--- Problem to work on ---
Every line of the data below that holds the string "with" needs to be reported.

--- Plain-text document sources ---

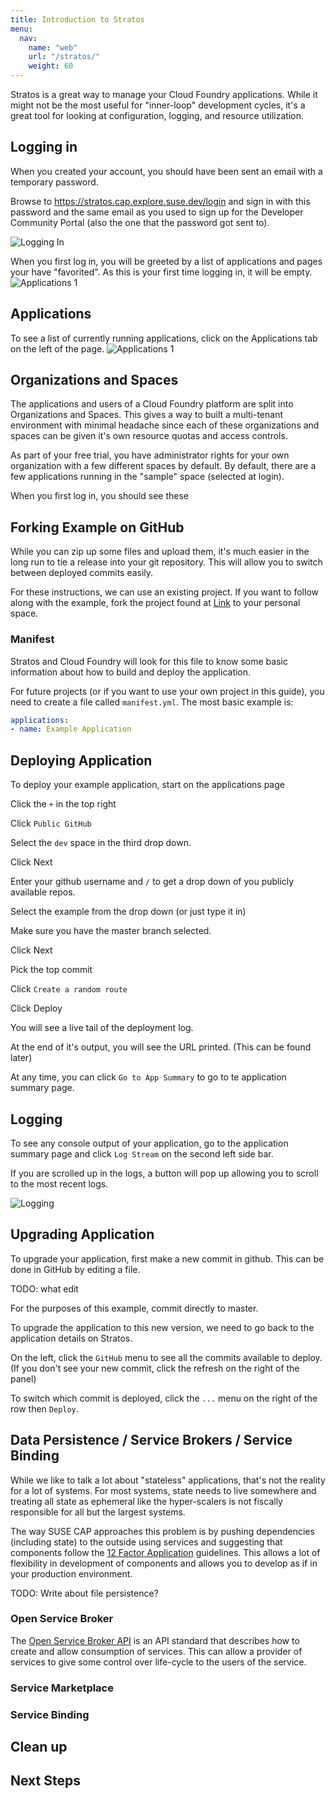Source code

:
 ```yaml
---
title: Introduction to Stratos
menu:
  nav:
    name: "web"
    url: "/stratos/"
    weight: 60
---
```


Stratos is a great way to manage your Cloud Foundry applications. While it might not be the most useful for "inner-loop" development cycles, it's a great tool for looking at configuration, logging, and resource utilization.

## Logging in

When you created your account, you should have been sent an email with a temporary password. 

Browse to https://stratos.cap.explore.suse.dev/login and sign in with this password and the same email as you used to sign up for the Developer Community Portal (also the one that the password got sent to).

![Logging In](/images/stratos/login.png)

When you first log in, you will be greeted by a list of applications and pages your have "favorited". As this is your first time logging in, it will be empty.
![Applications 1](/images/stratos/favorites-init.png)

## Applications

To see a list of currently running applications, click on the Applications tab on the left of the page. 
![Applications 1](/images/stratos/applications-init.png)

## Organizations and Spaces


The applications and users of a Cloud Foundry platform are split into Organizations and Spaces. This gives a way to built a multi-tenant environment with minimal headache since each of these organizations and spaces can be given it's own resource quotas and access controls.

As part of your free trial, you have administrator rights for your own organization with a few different spaces by default. By default, there are a few applications running in the "sample" space (selected at login).

When you first log in, you should see these 


## Forking Example on GitHub

While you can zip up some files and upload them, it's much easier in the long run to tie a release into your git repository. This will allow you to switch between deployed commits easily. 

For these instructions, we can use an existing project. If you want to follow along with the example, fork the project found at [Link](#) to your personal space.

### Manifest

Stratos and Cloud Foundry will look for this file to know some basic information about how to build and deploy the application.


For future projects (or if you want to use your own project in this guide), you need to create a file called `manifest.yml`. The most basic example is:

```yaml
applications:
- name: Example Application
```


## Deploying Application

To deploy your example application, start on the applications page

Click the `+` in the top right

Click `Public GitHub`

Select the `dev` space in the third drop down.

Click Next

Enter your github username and `/` to get a drop down of you publicly available repos.

Select the example from the drop down (or just type it in)

Make sure you have the master branch selected.

Click Next

Pick the top commit

Click `Create a random route`

Click Deploy

You will see a live tail of the deployment log. 

At the end of it's output, you will see the URL printed. (This can be found later)

At any time, you can click `Go to App Summary` to go to te application summary page.

## Logging

To see any console output of your application, go to the application summary page and click `Log Stream` on the second left side bar.

If you are scrolled up in the logs, a button will pop up allowing you to scroll to the most recent logs. 

![Logging]()

## Upgrading Application

To upgrade your application, first make a new commit in github. This can be done in GitHub by editing a file. 

TODO: what edit

For the purposes of this example, commit directly to master.


To upgrade the application to this new version, we need to go back to the application details on Stratos. 

On the left, click the `GitHub` menu to see all the commits available to deploy. (If you don't see your new commit, click the refresh on the right of the panel)

To switch which commit is deployed, click the `...` menu on the right of the row then `Deploy`.


## Data Persistence / Service Brokers / Service Binding

While we like to talk a lot about "stateless" applications, that's not the reality for a lot of systems. For most systems, state needs to live somewhere and treating all state as ephemeral like the hyper-scalers is not fiscally responsible for all but the largest systems.

The way SUSE CAP approaches this problem is by pushing dependencies (including state) to the outside using services and suggesting that components follow the [12 Factor Application](https://12factor.net/) guidelines. This allows a lot of flexibility in development of components and allows you to develop as if in your production environment.


TODO: Write about file persistence?

### Open Service Broker

The [Open Service Broker API](https://www.openservicebrokerapi.org/) is an API standard that describes how to create and allow consumption of services. This can allow a provider of services to give some control over life-cycle to the users of the service.

### Service Marketplace


### Service Binding



## Clean up


## Next Steps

--- Solution below ---
When you created your account, you should have been sent an email with a temporary password. 
Browse to https://stratos.cap.explore.suse.dev/login and sign in with this password and the same email as you used to sign up for the Developer Community Portal (also the one that the password got sent to).
The applications and users of a Cloud Foundry platform are split into Organizations and Spaces. This gives a way to built a multi-tenant environment with minimal headache since each of these organizations and spaces can be given it's own resource quotas and access controls.
As part of your free trial, you have administrator rights for your own organization with a few different spaces by default. By default, there are a few applications running in the "sample" space (selected at login).
For these instructions, we can use an existing project. If you want to follow along with the example, fork the project found at [Link](#) to your personal space.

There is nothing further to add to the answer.